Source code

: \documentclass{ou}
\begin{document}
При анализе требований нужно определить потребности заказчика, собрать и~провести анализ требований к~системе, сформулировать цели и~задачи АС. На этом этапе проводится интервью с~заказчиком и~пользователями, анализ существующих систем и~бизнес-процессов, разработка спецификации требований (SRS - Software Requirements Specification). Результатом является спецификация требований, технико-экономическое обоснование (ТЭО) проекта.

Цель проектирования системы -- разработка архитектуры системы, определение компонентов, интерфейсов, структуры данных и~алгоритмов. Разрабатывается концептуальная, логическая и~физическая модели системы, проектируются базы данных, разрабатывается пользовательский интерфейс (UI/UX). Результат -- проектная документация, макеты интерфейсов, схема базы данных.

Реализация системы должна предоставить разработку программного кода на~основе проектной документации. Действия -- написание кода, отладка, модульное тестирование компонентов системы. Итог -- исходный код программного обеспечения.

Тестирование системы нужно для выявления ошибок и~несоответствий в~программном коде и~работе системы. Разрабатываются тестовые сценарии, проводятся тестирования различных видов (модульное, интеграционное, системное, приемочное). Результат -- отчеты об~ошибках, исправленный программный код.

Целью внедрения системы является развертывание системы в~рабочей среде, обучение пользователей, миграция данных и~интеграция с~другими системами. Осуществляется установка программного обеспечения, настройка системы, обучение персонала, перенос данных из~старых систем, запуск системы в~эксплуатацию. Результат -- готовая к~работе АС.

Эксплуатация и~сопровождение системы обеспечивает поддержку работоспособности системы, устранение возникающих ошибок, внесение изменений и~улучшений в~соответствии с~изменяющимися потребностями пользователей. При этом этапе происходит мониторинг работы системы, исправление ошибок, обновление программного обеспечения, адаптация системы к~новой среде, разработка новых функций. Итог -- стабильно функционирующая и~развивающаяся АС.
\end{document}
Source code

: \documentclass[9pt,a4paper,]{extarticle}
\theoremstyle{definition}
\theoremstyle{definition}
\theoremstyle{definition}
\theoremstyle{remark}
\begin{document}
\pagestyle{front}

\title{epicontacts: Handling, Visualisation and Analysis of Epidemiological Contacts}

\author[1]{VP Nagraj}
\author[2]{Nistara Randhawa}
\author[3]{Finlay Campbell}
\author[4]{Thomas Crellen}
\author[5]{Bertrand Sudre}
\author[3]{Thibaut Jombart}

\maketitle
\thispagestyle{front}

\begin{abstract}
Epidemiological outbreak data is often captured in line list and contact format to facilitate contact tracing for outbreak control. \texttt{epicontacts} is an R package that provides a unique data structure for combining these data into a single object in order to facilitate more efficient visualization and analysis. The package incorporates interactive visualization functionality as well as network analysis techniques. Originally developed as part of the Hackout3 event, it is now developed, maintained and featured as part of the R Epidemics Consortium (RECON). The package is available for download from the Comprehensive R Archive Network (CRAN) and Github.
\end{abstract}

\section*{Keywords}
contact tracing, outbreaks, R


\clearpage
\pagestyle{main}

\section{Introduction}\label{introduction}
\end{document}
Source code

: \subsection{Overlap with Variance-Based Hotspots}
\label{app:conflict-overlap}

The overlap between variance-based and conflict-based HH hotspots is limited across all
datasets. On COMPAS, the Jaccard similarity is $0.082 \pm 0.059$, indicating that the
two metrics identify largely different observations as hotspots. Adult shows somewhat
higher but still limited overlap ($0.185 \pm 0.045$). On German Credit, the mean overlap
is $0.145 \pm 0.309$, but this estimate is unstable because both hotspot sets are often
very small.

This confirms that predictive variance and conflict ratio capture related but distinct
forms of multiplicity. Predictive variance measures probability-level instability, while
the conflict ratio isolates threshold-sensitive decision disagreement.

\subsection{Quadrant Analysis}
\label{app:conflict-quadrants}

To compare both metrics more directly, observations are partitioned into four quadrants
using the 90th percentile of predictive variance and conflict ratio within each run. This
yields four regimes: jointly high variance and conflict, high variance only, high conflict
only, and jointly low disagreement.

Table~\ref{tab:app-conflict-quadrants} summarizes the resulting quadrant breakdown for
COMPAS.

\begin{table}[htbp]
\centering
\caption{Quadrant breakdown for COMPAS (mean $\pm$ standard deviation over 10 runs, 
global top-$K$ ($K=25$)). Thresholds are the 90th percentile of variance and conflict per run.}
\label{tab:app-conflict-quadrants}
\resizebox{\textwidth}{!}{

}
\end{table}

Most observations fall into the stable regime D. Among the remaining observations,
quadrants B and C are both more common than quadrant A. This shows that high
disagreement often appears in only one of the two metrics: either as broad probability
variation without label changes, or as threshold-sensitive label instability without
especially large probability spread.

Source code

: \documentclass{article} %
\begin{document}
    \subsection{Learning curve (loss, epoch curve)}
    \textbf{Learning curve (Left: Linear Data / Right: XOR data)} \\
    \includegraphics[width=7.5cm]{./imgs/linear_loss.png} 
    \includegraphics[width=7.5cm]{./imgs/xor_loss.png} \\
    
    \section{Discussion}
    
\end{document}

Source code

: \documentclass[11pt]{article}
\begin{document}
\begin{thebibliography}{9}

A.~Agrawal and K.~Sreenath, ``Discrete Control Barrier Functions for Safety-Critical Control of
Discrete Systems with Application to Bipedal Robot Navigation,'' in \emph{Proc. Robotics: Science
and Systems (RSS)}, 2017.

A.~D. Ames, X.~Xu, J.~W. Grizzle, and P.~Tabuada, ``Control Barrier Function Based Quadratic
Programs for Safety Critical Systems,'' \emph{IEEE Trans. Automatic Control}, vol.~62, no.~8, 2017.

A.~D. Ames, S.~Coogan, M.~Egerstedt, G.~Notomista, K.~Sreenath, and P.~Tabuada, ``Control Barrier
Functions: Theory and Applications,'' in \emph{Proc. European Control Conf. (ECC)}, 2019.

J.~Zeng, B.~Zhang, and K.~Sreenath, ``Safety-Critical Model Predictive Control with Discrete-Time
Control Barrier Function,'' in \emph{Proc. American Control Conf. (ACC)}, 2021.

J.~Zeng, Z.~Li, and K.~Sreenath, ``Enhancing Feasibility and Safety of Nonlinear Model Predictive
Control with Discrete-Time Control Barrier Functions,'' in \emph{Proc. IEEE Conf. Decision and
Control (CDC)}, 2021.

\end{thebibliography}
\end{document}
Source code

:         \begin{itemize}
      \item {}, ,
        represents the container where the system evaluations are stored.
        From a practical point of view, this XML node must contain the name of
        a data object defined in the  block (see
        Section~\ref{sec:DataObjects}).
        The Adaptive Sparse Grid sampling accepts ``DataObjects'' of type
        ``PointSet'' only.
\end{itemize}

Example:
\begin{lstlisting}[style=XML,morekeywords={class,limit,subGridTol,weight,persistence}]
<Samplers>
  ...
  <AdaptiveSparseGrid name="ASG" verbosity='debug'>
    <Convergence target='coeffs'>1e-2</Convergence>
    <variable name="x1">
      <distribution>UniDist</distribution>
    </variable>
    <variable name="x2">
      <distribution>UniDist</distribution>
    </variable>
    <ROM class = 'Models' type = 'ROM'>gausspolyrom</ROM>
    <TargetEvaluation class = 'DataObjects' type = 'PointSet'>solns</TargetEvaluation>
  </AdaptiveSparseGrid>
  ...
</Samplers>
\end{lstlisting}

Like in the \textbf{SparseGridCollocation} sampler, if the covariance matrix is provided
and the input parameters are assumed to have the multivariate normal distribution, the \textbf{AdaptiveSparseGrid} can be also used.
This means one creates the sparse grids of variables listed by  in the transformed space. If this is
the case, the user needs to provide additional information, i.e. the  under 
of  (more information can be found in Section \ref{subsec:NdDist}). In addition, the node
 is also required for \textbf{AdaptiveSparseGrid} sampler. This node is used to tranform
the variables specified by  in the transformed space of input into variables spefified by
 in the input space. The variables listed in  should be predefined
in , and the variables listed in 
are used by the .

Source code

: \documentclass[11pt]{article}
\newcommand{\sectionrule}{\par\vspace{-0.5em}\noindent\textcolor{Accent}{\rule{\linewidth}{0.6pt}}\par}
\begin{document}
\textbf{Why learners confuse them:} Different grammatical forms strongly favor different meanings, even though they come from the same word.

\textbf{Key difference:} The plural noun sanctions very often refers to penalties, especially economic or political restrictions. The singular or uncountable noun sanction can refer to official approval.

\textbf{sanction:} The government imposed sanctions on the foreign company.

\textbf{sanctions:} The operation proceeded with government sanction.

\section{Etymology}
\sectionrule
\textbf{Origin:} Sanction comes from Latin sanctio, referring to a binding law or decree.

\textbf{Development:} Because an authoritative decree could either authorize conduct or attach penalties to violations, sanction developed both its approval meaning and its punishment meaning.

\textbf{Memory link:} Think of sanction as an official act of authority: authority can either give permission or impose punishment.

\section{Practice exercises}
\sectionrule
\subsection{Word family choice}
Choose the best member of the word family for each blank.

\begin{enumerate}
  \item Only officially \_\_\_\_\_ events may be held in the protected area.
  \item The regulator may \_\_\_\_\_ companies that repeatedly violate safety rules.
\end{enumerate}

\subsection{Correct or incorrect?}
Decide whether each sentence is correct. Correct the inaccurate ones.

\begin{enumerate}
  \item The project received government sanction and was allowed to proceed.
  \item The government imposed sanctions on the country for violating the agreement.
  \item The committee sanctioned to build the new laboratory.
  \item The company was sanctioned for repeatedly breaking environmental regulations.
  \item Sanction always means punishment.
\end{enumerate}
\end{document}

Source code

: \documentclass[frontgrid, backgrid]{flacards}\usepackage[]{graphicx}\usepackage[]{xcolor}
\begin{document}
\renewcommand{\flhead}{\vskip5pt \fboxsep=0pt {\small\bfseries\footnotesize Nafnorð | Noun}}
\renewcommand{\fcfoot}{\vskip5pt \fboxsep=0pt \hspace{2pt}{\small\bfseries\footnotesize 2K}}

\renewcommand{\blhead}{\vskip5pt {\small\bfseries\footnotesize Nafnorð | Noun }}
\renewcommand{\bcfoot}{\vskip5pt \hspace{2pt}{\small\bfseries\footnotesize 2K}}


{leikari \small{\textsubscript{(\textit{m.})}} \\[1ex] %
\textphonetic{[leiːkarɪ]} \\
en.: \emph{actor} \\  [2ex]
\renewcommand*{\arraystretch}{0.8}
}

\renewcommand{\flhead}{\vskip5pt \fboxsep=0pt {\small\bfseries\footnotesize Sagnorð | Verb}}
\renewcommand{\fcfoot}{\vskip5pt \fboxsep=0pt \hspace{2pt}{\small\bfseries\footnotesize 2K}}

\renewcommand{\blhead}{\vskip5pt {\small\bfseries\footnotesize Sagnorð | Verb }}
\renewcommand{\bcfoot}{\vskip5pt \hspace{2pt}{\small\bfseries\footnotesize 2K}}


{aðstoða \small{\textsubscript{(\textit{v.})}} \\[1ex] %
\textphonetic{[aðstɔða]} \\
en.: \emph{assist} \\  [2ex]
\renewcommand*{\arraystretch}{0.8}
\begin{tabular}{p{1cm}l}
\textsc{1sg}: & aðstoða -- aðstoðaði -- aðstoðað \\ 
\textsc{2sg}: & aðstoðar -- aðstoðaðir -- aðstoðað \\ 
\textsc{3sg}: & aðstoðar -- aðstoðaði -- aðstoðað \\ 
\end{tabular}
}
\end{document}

Task directions:
From the data, list each line in which the string "emph" appears.

Task result:
Discrete Systems with Application to Bipedal Robot Navigation,'' in \emph{Proc. Robotics: Science
Programs for Safety Critical Systems,'' \emph{IEEE Trans. Automatic Control}, vol.~62, no.~8, 2017.
Functions: Theory and Applications,'' in \emph{Proc. European Control Conf. (ECC)}, 2019.
Control Barrier Function,'' in \emph{Proc. American Control Conf. (ACC)}, 2021.
Control with Discrete-Time Control Barrier Functions,'' in \emph{Proc. IEEE Conf. Decision and
en.: \emph{actor} \\  [2ex]
en.: \emph{assist} \\  [2ex]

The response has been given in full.